Tablet statt Lehrbücher: Im BZZ hält «Industrie 4.0» ihren Einzug

Individuelles Lernen 

als grosser Mehrwert

 Mathias Richner, Konrektor Berufs- und Weiterbildung Zofingen, gibt Auskunft.

Was ist aus didaktischer und methodischer Sicht der grosse Vorteil des «Bring your own Device»-Konzepts BYOD?
Mathias Richner:
Es bringt den Lernenden einen erheblichen Mehrwert. Ein elektronisches Lehrmittel ist kein Buch im PDF-Format, sondern eine interaktive Lernplattform. Über Links sind Filme – das ergänzende Experiment aus dem Chemie- oder Physikunterricht – genauso abrufbar wie eine Tondatei aus dem Fremdsprachunterricht. Der Mehrwert ist ein individuelles und dem persönlichen Tempo angepasstes Lernen. Ein wichtiger Gewinn ist auch das Anwendungs-Know-how und die Erweiterung der IT-Grundkenntnisse – beides sind in der Entwicklung hin zu «Industrie 4.0» zentrale Grundthemen.

Weshalb die Vorgabe, einen Convertible – einen Tablett-PC mitzubringen? Genügt der Laptop nicht?
Das Kombigerät erlaubt es, während des Unterrichts handschriftliche Notizen zu machen. Das geht – speziell im Mathematikunterricht – rascher als via Tastatur. Und: Handnotizen und Skizzen bleiben im Gedächtnis besser haften. Was hinzu kommt ist, dass unsere Lernenden mit dem Smartphone unterwegs sind. Unsere neue , cloud-basierte Webplattform erlaubt es auch, auf diesen Mobile-Geräten am Lernstoff zu arbeiten. Die zur Verfügung gestellte Lernsoftware darf auf mehreren Geräten genutzt werden.

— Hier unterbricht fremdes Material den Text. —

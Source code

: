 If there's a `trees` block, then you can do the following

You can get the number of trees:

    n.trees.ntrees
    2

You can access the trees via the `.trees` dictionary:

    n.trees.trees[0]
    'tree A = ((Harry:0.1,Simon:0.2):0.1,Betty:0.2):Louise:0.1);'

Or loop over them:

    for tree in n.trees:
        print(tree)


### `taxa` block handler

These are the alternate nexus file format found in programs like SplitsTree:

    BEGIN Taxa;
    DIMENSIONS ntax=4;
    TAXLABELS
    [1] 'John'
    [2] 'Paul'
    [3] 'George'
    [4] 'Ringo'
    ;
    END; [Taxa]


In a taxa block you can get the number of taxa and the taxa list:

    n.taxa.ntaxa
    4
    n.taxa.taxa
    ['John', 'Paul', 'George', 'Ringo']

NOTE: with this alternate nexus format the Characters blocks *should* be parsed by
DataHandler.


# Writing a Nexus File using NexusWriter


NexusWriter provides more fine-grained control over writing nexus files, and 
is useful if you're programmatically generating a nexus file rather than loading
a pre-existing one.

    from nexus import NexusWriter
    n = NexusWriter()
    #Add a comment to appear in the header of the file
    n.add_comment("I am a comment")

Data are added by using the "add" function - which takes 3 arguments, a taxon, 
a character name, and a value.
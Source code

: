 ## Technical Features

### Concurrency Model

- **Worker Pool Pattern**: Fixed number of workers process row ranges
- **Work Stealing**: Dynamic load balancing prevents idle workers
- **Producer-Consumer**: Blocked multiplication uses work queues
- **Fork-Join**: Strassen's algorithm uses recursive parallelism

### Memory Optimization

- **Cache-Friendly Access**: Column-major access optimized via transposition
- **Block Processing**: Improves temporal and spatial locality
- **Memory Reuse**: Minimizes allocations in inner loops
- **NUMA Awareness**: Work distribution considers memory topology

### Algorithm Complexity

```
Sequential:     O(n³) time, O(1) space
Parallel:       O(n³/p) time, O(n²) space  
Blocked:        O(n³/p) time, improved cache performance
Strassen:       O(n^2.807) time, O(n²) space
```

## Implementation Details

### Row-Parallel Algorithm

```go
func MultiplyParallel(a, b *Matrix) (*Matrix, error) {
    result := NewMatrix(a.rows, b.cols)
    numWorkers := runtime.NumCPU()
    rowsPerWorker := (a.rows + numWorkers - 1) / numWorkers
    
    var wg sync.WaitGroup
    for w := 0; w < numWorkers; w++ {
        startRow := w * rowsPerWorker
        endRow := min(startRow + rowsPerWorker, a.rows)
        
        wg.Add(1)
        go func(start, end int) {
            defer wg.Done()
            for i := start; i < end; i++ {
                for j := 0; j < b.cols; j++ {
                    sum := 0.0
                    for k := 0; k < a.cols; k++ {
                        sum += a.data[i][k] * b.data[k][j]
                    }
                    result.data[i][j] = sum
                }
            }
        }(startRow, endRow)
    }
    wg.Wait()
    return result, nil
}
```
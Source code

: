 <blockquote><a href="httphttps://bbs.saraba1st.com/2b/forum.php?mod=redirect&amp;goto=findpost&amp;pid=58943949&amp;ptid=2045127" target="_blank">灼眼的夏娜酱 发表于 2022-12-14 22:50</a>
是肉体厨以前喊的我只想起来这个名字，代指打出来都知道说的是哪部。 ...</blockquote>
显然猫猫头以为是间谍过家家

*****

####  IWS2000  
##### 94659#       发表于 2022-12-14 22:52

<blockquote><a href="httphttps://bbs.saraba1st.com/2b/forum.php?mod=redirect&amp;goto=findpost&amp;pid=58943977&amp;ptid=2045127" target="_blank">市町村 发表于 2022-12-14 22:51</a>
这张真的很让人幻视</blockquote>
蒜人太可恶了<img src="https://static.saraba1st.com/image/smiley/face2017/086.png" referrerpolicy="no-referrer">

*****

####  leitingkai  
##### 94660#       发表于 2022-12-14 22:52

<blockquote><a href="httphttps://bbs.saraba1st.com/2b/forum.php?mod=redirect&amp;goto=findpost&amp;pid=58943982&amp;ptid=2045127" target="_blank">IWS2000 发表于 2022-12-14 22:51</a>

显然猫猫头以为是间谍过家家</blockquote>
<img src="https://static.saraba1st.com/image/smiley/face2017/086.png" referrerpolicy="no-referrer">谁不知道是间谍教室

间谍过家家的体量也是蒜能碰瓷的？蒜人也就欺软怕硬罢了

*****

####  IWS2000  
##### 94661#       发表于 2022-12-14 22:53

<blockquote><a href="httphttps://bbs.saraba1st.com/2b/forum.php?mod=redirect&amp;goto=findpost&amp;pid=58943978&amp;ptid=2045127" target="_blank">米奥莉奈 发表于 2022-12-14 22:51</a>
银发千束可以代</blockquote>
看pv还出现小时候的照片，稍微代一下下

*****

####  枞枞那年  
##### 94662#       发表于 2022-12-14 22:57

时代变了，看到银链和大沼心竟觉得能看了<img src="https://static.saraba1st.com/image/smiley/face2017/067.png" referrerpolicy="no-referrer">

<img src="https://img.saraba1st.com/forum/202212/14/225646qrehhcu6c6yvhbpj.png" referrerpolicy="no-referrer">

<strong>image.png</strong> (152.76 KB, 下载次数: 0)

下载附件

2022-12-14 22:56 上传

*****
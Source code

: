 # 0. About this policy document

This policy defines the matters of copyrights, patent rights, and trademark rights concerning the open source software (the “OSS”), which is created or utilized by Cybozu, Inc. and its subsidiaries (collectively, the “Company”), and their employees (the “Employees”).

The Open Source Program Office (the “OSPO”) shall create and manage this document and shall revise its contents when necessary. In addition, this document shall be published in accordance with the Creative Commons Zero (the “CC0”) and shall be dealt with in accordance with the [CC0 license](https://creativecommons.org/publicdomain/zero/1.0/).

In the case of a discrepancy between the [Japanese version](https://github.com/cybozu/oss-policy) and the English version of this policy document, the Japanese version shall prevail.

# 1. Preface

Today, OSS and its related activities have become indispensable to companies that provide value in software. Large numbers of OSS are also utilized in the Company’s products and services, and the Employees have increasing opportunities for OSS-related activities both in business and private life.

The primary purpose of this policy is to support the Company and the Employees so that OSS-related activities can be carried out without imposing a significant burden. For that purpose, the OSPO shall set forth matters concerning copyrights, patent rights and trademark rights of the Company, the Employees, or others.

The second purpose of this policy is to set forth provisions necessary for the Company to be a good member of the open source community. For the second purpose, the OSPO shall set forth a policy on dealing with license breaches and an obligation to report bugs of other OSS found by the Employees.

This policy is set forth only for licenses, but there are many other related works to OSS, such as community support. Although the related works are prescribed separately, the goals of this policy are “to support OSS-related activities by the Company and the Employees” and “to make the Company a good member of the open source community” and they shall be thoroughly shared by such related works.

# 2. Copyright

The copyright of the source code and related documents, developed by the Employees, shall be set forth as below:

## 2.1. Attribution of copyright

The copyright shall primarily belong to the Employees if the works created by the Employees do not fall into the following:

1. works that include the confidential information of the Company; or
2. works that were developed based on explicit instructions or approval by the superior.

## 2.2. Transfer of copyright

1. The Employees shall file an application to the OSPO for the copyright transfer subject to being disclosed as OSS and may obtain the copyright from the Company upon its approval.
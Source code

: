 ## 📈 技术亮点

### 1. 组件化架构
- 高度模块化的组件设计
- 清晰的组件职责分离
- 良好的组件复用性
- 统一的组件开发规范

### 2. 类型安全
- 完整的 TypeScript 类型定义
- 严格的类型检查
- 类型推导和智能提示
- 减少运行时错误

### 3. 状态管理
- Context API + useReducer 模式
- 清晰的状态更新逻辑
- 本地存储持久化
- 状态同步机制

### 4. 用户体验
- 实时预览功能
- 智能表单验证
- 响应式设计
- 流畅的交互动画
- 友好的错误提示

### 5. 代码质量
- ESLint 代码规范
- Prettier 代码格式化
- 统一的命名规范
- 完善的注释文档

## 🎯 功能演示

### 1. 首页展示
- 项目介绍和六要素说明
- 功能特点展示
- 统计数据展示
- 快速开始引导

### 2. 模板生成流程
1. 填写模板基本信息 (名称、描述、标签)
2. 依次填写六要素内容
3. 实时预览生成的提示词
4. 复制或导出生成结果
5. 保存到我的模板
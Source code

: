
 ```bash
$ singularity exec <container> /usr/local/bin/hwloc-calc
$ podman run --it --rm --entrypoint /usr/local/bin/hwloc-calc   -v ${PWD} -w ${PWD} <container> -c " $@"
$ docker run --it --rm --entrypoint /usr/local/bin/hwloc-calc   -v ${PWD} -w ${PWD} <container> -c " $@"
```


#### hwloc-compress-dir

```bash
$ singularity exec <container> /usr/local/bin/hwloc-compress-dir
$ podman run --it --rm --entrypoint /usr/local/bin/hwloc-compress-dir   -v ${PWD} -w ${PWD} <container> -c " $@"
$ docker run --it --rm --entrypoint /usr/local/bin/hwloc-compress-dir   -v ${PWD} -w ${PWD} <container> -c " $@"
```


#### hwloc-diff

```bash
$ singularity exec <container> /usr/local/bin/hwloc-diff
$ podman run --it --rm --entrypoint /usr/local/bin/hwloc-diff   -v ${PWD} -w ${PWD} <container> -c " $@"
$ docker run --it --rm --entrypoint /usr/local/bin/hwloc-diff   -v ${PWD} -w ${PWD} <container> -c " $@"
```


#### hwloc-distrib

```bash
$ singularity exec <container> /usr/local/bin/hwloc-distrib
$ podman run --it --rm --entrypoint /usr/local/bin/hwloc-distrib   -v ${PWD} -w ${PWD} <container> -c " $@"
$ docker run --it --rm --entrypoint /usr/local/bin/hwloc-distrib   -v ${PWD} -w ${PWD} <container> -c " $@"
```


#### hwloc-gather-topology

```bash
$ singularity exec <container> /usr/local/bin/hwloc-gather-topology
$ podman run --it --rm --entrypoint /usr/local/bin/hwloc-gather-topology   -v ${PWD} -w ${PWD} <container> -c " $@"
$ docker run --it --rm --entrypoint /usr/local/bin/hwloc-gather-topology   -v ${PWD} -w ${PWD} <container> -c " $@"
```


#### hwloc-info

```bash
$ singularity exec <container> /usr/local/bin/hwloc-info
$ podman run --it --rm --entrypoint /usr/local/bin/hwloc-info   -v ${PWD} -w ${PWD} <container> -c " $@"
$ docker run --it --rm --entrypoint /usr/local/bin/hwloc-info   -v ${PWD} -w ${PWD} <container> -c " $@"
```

Analog dazu nennt die Berufsfachschule Zofingen ihre Umsetzung «Bildung 4.0». Schulintern, sagt Mathias Richner, Konrektor und Projektleiter, betrete man nicht Neuland.

«Bereits seit vier Jahren gilt für Absolventinnen und Absolventen der Berufsmaturitätsschule im Bereich Maschinenbau «bring your own device» (BYOD). Während dieser Begriff aus der Sprache von Google und Co. an vielen anderen Schulen den Einsatz des eigenen Laptops im Unterricht bedeutet, kommen an der Berufsfachschule Zofingen Tablet-Computer zum Einsatz, die sich mit Tastatur und Stift bedienen lassen.

Schritt in die Zukunft
Nach den Sommerferien zum neuen Schulstart ist ein solches «Convertible» für alle Neueintretenden mit einer Berufsausbildung, die zu einem eidgenössischen Fähigkeitszeugnis führt, obligatorisch. «Mit diesem Entscheid sind wir vielen anderen Berufsschulen einen Schritt in die Zukunft voraus», ergänzt Rektor Roger Meier.

Um dieses Neuland betreten zu können, waren vorerst die IT-Infrastruktur und deren Experten gefordert. Viele ähnliche Projekte sind anderswo gescheitert – in Zofingen hat man im Pilotversuch den Engpass WLAN rechtzeitig erkannt und behoben. «Eine andere Herausforderung war die Umstellung auf eine andere Form der Didaktik und die Beschaffung der benötigten neuen, interaktiven Lehrmittel», sagt Richner. Da seien die Lehrmittelverlage genauso gefordert gewesen, wie die Dozentinnen und Dozenten der Berufsfachschule. Lehrmittel in traditioneller Buch- oder Heftform hätten kaum mehr eine Zukunft – da sind sich Meier und Richner einig. «Berufsschulen, welche sich dieser Entwicklung verschliessen, machen einen Fehler», sagt Meier.

Eine offene Frage ist, wie künftig die Lehrabschlussprüfungen ablaufen. Mit dem «Device» oder traditionell auf Papier. Gefordert sind hier die Kantone und Berufsverbände. Sie sind es, welche die gültigen Reglemente neu ausrichten müssen.